== SUPPLIED INFORMATION

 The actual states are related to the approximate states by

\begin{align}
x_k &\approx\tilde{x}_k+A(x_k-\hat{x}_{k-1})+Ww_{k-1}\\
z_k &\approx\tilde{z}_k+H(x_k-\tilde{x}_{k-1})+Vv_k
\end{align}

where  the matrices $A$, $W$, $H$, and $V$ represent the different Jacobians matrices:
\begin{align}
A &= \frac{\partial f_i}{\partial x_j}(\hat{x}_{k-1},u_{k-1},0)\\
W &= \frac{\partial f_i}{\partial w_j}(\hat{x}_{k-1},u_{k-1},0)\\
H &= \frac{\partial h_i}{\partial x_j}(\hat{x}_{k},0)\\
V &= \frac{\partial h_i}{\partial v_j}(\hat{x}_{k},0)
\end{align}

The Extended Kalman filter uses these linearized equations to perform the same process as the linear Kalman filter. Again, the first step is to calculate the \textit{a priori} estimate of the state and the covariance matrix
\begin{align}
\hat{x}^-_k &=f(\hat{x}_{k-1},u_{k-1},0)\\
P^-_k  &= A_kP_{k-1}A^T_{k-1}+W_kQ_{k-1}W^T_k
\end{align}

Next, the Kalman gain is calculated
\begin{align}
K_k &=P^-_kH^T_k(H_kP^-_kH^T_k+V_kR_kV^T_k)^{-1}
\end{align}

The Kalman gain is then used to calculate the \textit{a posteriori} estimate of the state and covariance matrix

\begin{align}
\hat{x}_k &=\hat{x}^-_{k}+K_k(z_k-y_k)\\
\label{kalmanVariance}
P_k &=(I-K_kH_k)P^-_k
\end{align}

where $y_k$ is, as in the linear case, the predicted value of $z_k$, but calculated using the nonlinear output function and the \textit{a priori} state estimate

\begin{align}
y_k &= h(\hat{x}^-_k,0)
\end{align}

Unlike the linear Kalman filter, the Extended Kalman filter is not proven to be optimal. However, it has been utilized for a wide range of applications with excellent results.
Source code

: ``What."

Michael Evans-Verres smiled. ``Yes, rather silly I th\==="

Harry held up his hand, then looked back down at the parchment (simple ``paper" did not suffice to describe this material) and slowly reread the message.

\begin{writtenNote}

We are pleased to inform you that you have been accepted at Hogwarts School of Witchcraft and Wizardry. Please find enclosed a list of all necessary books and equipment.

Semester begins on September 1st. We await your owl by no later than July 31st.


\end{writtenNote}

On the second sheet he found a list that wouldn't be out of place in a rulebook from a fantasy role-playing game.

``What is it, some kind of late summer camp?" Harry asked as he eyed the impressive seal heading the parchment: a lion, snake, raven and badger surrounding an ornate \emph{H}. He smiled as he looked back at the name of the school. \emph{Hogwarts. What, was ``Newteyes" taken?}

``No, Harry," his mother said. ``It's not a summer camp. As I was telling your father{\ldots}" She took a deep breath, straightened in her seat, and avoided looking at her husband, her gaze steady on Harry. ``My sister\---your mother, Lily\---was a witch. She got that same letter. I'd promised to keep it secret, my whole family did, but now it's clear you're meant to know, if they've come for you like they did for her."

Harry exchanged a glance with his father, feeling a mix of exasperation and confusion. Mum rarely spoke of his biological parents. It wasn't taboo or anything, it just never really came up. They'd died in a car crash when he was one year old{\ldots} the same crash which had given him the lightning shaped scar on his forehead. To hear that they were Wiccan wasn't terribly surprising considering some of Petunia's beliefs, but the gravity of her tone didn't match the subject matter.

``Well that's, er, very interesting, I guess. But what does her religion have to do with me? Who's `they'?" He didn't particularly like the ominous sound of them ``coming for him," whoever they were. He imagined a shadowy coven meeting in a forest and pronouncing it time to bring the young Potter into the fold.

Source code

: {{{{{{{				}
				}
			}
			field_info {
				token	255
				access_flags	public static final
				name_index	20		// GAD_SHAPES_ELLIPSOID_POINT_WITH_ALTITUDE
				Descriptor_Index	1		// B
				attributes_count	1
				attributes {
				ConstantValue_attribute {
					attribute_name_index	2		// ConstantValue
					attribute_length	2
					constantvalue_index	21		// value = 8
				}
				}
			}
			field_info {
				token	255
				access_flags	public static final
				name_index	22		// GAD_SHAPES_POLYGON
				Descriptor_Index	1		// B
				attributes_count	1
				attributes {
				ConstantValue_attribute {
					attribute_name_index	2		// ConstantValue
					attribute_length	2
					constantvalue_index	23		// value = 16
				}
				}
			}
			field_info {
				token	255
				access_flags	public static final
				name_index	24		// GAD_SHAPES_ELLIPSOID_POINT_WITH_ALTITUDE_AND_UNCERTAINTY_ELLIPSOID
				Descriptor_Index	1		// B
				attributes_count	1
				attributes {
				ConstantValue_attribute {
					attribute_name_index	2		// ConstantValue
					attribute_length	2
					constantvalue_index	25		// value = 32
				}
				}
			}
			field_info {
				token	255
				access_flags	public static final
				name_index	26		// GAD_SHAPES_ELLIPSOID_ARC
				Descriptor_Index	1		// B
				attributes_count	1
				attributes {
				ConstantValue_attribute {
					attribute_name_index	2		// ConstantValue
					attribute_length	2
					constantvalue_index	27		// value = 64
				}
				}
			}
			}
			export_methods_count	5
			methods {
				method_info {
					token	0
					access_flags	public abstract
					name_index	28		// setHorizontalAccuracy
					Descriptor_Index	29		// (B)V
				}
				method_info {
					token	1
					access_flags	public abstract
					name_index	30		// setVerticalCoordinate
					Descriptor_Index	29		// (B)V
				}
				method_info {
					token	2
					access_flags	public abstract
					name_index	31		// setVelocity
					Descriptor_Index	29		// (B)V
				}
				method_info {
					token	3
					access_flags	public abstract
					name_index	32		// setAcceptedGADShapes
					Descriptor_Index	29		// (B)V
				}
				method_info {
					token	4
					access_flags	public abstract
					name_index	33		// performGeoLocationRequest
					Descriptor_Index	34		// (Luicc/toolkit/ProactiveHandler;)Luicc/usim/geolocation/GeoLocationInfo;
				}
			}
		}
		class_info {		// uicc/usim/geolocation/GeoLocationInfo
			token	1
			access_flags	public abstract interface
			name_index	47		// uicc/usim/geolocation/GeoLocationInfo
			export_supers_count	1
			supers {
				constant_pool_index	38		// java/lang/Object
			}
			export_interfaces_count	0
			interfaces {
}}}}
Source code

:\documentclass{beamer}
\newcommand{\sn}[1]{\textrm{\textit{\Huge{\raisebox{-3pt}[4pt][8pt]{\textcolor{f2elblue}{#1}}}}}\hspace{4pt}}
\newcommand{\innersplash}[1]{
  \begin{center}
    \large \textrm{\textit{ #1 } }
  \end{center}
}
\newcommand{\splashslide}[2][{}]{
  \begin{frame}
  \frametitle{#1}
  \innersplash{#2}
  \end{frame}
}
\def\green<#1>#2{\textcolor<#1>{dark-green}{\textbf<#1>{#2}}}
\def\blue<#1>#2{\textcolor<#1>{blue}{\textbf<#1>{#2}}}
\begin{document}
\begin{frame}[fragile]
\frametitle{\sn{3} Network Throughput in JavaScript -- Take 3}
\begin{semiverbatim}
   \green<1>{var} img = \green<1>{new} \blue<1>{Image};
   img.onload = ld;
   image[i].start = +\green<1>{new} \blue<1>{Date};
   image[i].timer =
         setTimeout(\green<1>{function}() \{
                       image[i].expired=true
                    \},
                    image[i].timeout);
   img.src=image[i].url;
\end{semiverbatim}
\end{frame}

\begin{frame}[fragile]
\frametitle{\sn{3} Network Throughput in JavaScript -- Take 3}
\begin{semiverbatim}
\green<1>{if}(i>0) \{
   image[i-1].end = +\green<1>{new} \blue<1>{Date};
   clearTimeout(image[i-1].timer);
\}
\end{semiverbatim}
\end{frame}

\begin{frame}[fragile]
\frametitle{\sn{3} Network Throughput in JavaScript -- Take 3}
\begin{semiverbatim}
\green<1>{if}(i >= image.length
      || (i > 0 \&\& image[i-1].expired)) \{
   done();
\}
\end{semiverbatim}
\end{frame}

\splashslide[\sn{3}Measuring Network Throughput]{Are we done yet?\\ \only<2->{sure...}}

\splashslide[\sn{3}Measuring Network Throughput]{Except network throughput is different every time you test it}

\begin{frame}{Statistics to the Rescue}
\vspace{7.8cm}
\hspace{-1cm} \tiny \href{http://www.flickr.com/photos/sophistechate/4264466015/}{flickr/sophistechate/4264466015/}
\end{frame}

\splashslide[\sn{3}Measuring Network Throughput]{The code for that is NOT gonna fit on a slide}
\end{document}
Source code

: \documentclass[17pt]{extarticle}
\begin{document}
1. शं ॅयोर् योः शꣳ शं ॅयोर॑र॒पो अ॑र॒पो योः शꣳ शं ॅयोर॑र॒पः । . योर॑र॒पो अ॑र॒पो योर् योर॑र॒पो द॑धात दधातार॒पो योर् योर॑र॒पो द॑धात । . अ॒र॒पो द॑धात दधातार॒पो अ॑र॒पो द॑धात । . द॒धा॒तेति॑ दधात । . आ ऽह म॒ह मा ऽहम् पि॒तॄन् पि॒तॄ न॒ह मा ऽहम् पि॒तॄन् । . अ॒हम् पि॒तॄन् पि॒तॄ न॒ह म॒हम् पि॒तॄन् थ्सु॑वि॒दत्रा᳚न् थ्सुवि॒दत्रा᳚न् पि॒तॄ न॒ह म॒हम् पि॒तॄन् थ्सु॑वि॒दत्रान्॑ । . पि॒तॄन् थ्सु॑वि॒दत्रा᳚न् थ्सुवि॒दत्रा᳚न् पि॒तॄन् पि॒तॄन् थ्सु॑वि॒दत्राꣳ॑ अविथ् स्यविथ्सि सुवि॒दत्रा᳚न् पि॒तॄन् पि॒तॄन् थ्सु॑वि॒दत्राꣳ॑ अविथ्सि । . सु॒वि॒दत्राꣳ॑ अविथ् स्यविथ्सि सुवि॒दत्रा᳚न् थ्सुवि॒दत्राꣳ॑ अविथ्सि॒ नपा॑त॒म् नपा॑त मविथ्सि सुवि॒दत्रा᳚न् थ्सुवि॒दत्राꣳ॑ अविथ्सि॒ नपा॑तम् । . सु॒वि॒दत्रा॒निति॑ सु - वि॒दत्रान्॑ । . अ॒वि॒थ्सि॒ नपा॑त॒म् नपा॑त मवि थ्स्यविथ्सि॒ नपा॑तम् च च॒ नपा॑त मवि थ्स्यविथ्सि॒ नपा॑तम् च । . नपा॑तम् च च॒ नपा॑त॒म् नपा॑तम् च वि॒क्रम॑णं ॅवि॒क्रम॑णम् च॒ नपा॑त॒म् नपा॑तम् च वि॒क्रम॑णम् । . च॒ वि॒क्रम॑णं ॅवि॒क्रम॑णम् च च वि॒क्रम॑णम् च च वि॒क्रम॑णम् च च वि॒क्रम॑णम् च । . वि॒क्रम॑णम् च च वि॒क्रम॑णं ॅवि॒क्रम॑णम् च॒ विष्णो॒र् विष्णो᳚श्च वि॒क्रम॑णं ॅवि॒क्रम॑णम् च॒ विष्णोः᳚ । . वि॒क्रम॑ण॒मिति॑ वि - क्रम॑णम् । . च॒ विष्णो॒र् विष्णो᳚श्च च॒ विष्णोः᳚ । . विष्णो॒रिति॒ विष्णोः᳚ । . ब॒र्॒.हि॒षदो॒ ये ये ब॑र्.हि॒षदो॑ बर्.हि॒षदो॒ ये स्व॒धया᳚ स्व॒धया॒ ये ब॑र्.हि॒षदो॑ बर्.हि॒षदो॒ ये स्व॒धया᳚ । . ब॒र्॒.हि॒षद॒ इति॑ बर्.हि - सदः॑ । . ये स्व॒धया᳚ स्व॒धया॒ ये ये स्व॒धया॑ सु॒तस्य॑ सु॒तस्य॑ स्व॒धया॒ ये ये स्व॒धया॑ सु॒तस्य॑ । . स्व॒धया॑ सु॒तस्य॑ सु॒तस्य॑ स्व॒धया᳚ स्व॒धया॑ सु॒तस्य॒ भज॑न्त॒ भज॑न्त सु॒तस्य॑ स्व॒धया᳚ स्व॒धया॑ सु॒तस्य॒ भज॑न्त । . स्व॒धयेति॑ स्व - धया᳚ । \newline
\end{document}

====

» **WORK TO BE COMPLETED**
Wherever a line in the entries holds "Extended", copy that line.

» **ANSWER TO THE PROBLEM**
The Extended Kalman filter uses these linearized equations to perform the same process as the linear Kalman filter. Again, the first step is to calculate the \textit{a priori} estimate of the state and the covariance matrix
Unlike the linear Kalman filter, the Extended Kalman filter is not proven to be optimal. However, it has been utilized for a wide range of applications with excellent results.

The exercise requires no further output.